Acuse-se o ex-presidente Jair Bolsonaro de tudo, menos de sê-lo descuidado com a sua própria família, afinal de contas, todos os seus filhos encontram-se comodamente pendurados em confortáveis mandatos eletivos. Daí a pergunta que se impõe: em toda a nossa história, qual ou quais dos nossos presidentes que chegou a tanto? Todos os seus quatro filhos são detentores de mandatos e vivendo nababescamente.
Nas eleições deste ano, sua 3ª esposa, Michele Bolsonaro só está esperando para ocupar uma das duas vagas do senado como representante do nosso distrito federal. Quando vivia casado com a sua primeira esposa, Rogéria Nantes Bolsonaro, mãe do Flávio, Carlos e Eduardo elegeu-a vereadora pela cidade do Rio de Janeiro e após separarem-se, embora tenha disputado sua reeleição, acabou derrotada.
Portanto, quando falamos de bolsonarismo não estamos falando de nenhuma novidade, e sim, de algo um tanto viciante. Em se tratando dos partidos políticos aos quais estiveram filiados não lhes causa a menor preocupação. O próprio Jair Bolsonaro já chegou a se filiar a mais de 10 partidos políticos distintos.
Ao se eleger presidente filiado ao PSL, dele Jair Bolsonaro se afastou no curso do seu próprio mandato e sem lhes dá a menor satisfação.

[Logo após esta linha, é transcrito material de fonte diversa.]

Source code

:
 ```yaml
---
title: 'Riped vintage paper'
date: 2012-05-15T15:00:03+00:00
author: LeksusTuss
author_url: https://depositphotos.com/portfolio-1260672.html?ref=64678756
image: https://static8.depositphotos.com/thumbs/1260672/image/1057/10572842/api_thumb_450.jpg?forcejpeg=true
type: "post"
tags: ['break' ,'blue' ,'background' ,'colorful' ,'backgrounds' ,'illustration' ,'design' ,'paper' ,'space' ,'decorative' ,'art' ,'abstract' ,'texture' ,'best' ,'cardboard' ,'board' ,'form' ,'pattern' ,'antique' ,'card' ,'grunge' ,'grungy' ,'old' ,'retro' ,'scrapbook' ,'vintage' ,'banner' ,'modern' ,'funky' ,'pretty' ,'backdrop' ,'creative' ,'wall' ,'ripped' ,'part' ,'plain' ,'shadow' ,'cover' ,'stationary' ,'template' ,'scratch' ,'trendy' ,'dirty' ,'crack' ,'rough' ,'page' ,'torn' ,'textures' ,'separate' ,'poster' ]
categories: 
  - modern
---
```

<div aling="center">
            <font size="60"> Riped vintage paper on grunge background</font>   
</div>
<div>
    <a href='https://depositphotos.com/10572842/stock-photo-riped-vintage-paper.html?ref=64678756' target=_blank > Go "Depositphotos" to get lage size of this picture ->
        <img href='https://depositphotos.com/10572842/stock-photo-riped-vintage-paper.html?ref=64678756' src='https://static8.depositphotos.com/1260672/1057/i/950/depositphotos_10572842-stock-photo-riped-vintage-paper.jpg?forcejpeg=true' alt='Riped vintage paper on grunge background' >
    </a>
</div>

Fernando Collor de Mello assim se comportou com o PRN, o partido que havia lhes dado legenda para que pudesse a presidência nas eleições de 1989. Portanto, e ao que tudo nos faz crer, quem não tiver o sobrenome Bolsonaro, no seu círculo político não terá vez, voz e nem candidatura.
A candidatura presidencial de Flávio Bolsonaro nas próximas eleições só veio revelar o exagerado familiocracismo que o próprio Jair Bolsonaro impôs aos seus seguidores, algo do tipo: melhor perder com um dos meus familiares do que ganhar com qualquer outro candidato.
Outra não foi à causa que veio impedir o governador Tarcísio de Freitas de concorrer à presidência da República nas próximas eleições, a despeito do próprio Tarcísio, no quesito gratidão, não ter praticado o mínimo de desconfiança.
Em relação à ousadia do presidente do PSD, Gilberto Kassab ao pretender lançar uma candidatura do seu próprio partido, cuja escolha resultaria num dos três atuais governadores: Ronaldo Caiado, Ratinho Junior e Eduardo Leite, jamais o ex-presidente Jair Bolsonaro irá transferir o seu capital eleitoral para nenhum deles.
A propósito, basta que analisemos o que está acontecendo no Estado de Santa Catarina. Lá, Jair Bolsonaro quer empurrar o seu filho Carlos Bolsonaro para ocupar uma das duas do senado, isto em sacrifício de outros bolsonaristas. Aos outros faltam o sobrenome Bolsonaro.